Bounty Hunting or Ethnic Cleansing? The act of paying for the death of another human being was practiced extensively by the California Legislature and the Federal Government during and after the Gold Rush. Towns and ranches throughout California also put out their own death warrants on indigenous people from 1848 to the 1870s.

Bounty hunting in northern California was often carried out by militias composed of local merchants and ranchers. Citizens in towns such as Crescent City and Eureka would form companies, electing their own officers. These militias varied from 35 to 97 men. (1)

Members of the three northern counties in the California Legislature urged Governor Leland Stanford and General Wright to call out local volunteers to end Indian problems once and for all in early 1863. Both officials agreed to this, and a proclamation was issued on February 7, 1863, calling for six companies of troops to be raised for action against the Indians in the Humboldt District. Commissions were issued to G.W. Ousley of Arcata and Charles W. Long of Eureka to enroll volunteers.

On July 13 enough troops had been raised to take over the garrisons, and Colonel S. G. Whipple relieved Colonel Lippitt as commander of the District. The organization was known as the First Battalion of Mountaineers, California Volunteers. The volunteers were to receive the same pay as regular troops, which was $18 per month, plus $100 bounty and clothes and food. A special tax of 15 cents per $100 was also levied by the Humboldt County Board of Supervisors to provide extra pay and incentive to the Mountaineers. The California Legislature granted an additional $5,391 on April 10 to defray expenses of recruiting and traveling. These men could only be used in clearing the hostile Indians from the Humboldt Military District. As soon as that job was accomplished they were to be discharged and not ordered East or anywhere else in the State.

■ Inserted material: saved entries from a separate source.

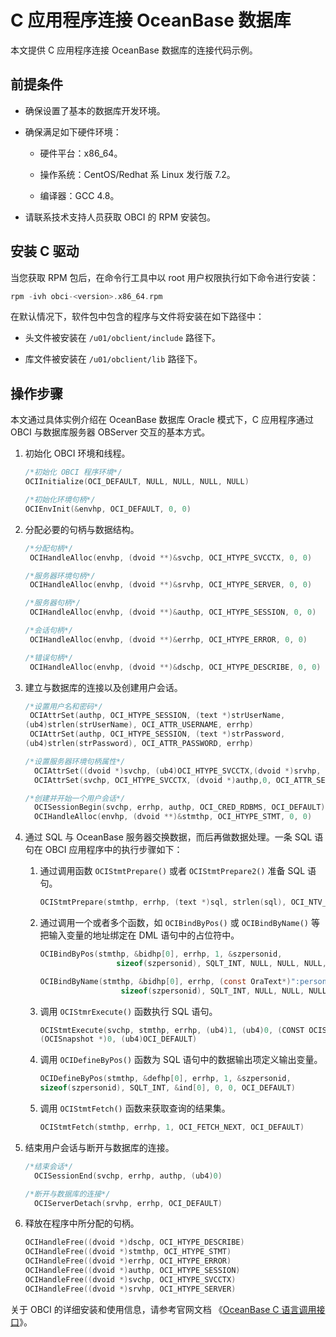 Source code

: # C 应用程序连接 OceanBase 数据库

本文提供 C 应用程序连接 OceanBase 数据库的连接代码示例。

## 前提条件

* 确保设置了基本的数据库开发环境。

* 确保满足如下硬件环境：

  * 硬件平台：x86_64。

  * 操作系统：CentOS/Redhat 系 Linux 发行版 7.2。

  * 编译器：GCC 4.8。

* 请联系技术支持人员获取 OBCI 的 RPM 安装包。

## 安装 C 驱动

当您获取 RPM 包后，在命令行工具中以 root 用户权限执行如下命令进行安装：

```c
rpm -ivh obci-<version>.x86_64.rpm
```

在默认情况下，软件包中包含的程序与文件将安装在如下路径中：

* 头文件被安装在 `/u01/obclient/include` 路径下。

* 库文件被安装在 `/u01/obclient/lib` 路径下。

## 操作步骤

本文通过具体实例介绍在 OceanBase 数据库 Oracle 模式下，C 应用程序通过 OBCI 与数据库服务器 OBServer 交互的基本方式。

1. 初始化 OBCI 环境和线程。

   ```c
   /*初始化 OBCI 程序环境*/
   OCIInitialize(OCI_DEFAULT, NULL, NULL, NULL, NULL)
   
   /*初始化环境句柄*/
   OCIEnvInit(&envhp, OCI_DEFAULT, 0, 0)
   ```

2. 分配必要的句柄与数据结构。

   ```c
   /*分配句柄*/
    OCIHandleAlloc(envhp, (dvoid **)&svchp, OCI_HTYPE_SVCCTX, 0, 0)
   
   /*服务器环境句柄*/
    OCIHandleAlloc(envhp, (dvoid **)&srvhp, OCI_HTYPE_SERVER, 0, 0)
   
   /*服务器句柄*/
    OCIHandleAlloc(envhp, (dvoid **)&authp, OCI_HTYPE_SESSION, 0, 0)
   
   /*会话句柄*/
    OCIHandleAlloc(envhp, (dvoid **)&errhp, OCI_HTYPE_ERROR, 0, 0)
   
   /*错误句柄*/
    OCIHandleAlloc(envhp, (dvoid **)&dschp, OCI_HTYPE_DESCRIBE, 0, 0)
   ```

3. 建立与数据库的连接以及创建用户会话。

   ```c
   /*设置用户名和密码*/
    OCIAttrSet(authp, OCI_HTYPE_SESSION, (text *)strUserName,
   (ub4)strlen(strUserName), OCI_ATTR_USERNAME, errhp)
    OCIAttrSet(authp, OCI_HTYPE_SESSION, (text *)strPassword,
   (ub4)strlen(strPassword), OCI_ATTR_PASSWORD, errhp)
   
   /*设置服务器环境句柄属性*/
     OCIAttrSet((dvoid *)svchp, (ub4)OCI_HTYPE_SVCCTX,(dvoid *)srvhp, (ub4)0, OCI_ATTR_SERVER, errhp)
     OCIAttrSet(svchp, OCI_HTYPE_SVCCTX, (dvoid *)authp,0, OCI_ATTR_SESSION, errhp)
   
   /*创建并开始一个用户会话*/
     OCISessionBegin(svchp, errhp, authp, OCI_CRED_RDBMS, OCI_DEFAULT)
     OCIHandleAlloc(envhp, (dvoid **)&stmthp, OCI_HTYPE_STMT, 0, 0)
   ```

4. 通过 SQL 与 OceanBase 服务器交换数据，而后再做数据处理。一条 SQL 语句在 OBCI 应用程序中的执行步骤如下：

   1. 通过调用函数 `OCIStmtPrepare()` 或者 `OCIStmtPrepare2()` 准备 SQL 语句。

      ```c
      OCIStmtPrepare(stmthp, errhp, (text *)sql, strlen(sql), OCI_NTV_SYNTAX,OCI_DEFAULT))
      ```

   2. 通过调用一个或者多个函数，如 `OCIBindByPos()` 或 `OCIBindByName()` 等把输入变量的地址绑定在 DML 语句中的占位符中。

      ```c
      OCIBindByPos(stmthp, &bidhp[0], errhp, 1, &szpersonid,
                       sizeof(szpersonid), SQLT_INT, NULL, NULL, NULL, 0, NULL, 0)
      
      OCIBindByName(stmthp, &bidhp[0], errhp, (const OraText*)":personid", 9, &szpersonid,
                        sizeof(szpersonid), SQLT_INT, NULL, NULL, NULL, 0, NULL, 0)
      ```

   3. 调用 `OCIStmrExecute()` 函数执行 SQL 语句。

      ```c
      OCIStmtExecute(svchp, stmthp, errhp, (ub4)1, (ub4)0, (CONST OCISnapshot *)0, 
      (OCISnapshot *)0, (ub4)OCI_DEFAULT)
      ```

   4. 调用 `OCIDefineByPos()` 函数为 SQL 语句中的数据输出项定义输出变量。

      ```c
      OCIDefineByPos(stmthp, &defhp[0], errhp, 1, &szpersonid,
      sizeof(szpersonid), SQLT_INT, &ind[0], 0, 0, OCI_DEFAULT)
      ```

   5. 调用 `OCIStmtFetch()` 函数来获取查询的结果集。

      ```c
      OCIStmtFetch(stmthp, errhp, 1, OCI_FETCH_NEXT, OCI_DEFAULT)
      ```

5. 结束用户会话与断开与数据库的连接。

   ```c
   /*结束会话*/
     OCISessionEnd(svchp, errhp, authp, (ub4)0)
   
   /*断开与数据库的连接*/
     OCIServerDetach(srvhp, errhp, OCI_DEFAULT)
   ```

6. 释放在程序中所分配的句柄。

   ```c
   OCIHandleFree((dvoid *)dschp, OCI_HTYPE_DESCRIBE)
   OCIHandleFree((dvoid *)stmthp, OCI_HTYPE_STMT)
   OCIHandleFree((dvoid *)errhp, OCI_HTYPE_ERROR)
   OCIHandleFree((dvoid *)authp, OCI_HTYPE_SESSION)
   OCIHandleFree((dvoid *)svchp, OCI_HTYPE_SVCCTX)
   OCIHandleFree((dvoid *)srvhp, OCI_HTYPE_SERVER)
   ```

关于 OBCI 的详细安装和使用信息，请参考官网文档 《[OceanBase C 语言调用接口](https://www.oceanbase.com/docs/enterprise/obci-cn/V2.0.2/10000000000380586)》。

Four companies with 80 men apiece were created. They set up garrisons and reinforced forts in places such as Iaqua, between Kneeland's Prarie and Yager Creek; Fort Gaston in Hoopa Valley; the Trinity border; the northern boundary of Mendocino County; Hydesville; Camp Gilmore at Trinidad and Camp Grant on the Eel River. (2)

These companies did not conduct a military campaign against an armed adversary. They murdered thousands of men, women, and children to clear the way for miners and ranchers to set up camp and create new towns.


An editorial from a newspaper of the time gives a different take on the "Indian Wars" in California.

"We have frequently had occasion to remark that the accounts of Indian hostilities, not only in the North, but in the South, are almost invariably exaggerated. A small affair is soon magnified into a battle, and the origin is not infrequently attributed to Indian Outrages, when the account should read 'White man's oppression.'

The Indian war is defunct. The whole matter has been a cowardly farce, the threatening legions of Indians turning out to be but about 100, seeking refuge in a brush from the rowdies who, on the least occasion, delight in the sport of shooting them. As in all cases of this kind, the fault has been with the whites."

Sacramento Daily Union, May 31, 1856 (3)

(1) "Recollections of Klamath County," Mahlon Marshall.
(2) "Military Operations Against The Indians In The Humboldt Military District: 1861-1865," Gary E. Thomson. Jan. 15, 1963.
(3) "They Were Only Diggers: A Collection of Articles from California Newspapers, 1851-1866, on Indian and White Relations," Robert F. Heizer. Ballena Press, 1974.